START Available data

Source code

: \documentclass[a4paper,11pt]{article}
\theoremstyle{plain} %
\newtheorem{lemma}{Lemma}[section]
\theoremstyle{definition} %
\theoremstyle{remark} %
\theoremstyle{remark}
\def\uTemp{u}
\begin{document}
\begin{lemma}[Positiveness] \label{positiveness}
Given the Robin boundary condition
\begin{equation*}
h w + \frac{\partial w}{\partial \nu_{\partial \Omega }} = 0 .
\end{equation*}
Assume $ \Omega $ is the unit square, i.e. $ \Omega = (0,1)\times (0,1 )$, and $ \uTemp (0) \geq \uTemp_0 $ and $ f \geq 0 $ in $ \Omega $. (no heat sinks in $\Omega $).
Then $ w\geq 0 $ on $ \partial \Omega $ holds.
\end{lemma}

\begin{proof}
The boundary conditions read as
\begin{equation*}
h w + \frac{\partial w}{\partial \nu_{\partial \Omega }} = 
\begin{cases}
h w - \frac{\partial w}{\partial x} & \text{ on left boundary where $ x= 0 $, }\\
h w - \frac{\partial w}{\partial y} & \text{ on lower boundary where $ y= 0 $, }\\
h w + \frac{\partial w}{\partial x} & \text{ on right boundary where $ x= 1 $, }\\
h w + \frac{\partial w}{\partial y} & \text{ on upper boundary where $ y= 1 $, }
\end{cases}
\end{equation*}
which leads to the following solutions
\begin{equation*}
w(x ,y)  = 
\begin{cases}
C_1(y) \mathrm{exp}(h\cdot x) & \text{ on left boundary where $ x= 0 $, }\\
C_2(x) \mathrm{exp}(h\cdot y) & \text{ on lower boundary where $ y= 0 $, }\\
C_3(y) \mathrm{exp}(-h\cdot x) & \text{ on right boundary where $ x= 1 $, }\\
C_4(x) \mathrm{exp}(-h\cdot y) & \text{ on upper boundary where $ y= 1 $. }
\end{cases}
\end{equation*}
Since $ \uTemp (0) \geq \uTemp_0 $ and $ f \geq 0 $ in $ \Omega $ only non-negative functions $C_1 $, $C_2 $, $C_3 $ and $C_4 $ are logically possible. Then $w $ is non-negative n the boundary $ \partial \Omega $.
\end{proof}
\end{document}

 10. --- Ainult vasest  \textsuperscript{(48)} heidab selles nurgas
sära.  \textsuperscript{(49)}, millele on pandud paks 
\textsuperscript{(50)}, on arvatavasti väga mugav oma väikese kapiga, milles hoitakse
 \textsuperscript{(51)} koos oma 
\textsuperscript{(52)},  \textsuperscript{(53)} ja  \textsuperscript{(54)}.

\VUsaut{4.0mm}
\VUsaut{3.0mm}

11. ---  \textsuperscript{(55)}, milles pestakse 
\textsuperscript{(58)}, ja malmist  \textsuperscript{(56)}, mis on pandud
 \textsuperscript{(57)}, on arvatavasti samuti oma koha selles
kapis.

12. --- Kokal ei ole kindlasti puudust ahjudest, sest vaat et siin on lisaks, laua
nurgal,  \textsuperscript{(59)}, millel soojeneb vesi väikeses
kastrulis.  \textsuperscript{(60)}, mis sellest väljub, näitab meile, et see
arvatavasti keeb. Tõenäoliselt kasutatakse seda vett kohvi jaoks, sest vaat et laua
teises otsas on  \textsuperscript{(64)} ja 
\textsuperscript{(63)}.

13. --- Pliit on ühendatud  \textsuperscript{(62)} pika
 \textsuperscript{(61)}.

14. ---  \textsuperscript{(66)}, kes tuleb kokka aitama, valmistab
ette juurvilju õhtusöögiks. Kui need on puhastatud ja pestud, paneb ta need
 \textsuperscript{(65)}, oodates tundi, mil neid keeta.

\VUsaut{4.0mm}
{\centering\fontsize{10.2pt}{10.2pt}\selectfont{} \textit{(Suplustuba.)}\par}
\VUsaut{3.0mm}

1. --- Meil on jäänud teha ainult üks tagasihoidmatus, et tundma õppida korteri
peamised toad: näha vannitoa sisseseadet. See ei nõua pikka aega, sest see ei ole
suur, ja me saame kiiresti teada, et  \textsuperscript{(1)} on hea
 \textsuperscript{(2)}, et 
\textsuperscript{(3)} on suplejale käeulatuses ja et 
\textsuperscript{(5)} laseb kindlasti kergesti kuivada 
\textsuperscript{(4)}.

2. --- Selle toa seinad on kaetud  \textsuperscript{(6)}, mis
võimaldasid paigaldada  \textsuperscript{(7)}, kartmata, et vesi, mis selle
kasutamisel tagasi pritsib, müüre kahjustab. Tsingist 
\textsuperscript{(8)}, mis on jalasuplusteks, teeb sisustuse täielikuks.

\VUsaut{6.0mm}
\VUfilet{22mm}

END Available data

_What is being asked_
Select every line above that contains the word "arvatavasti", and copy it.

_Reply_
\textsuperscript{(50)}, on arvatavasti väga mugav oma väikese kapiga, milles hoitakse
 \textsuperscript{(57)}, on arvatavasti samuti oma koha selles
arvatavasti keeb. Tõenäoliselt kasutatakse seda vett kohvi jaoks, sest vaat et laua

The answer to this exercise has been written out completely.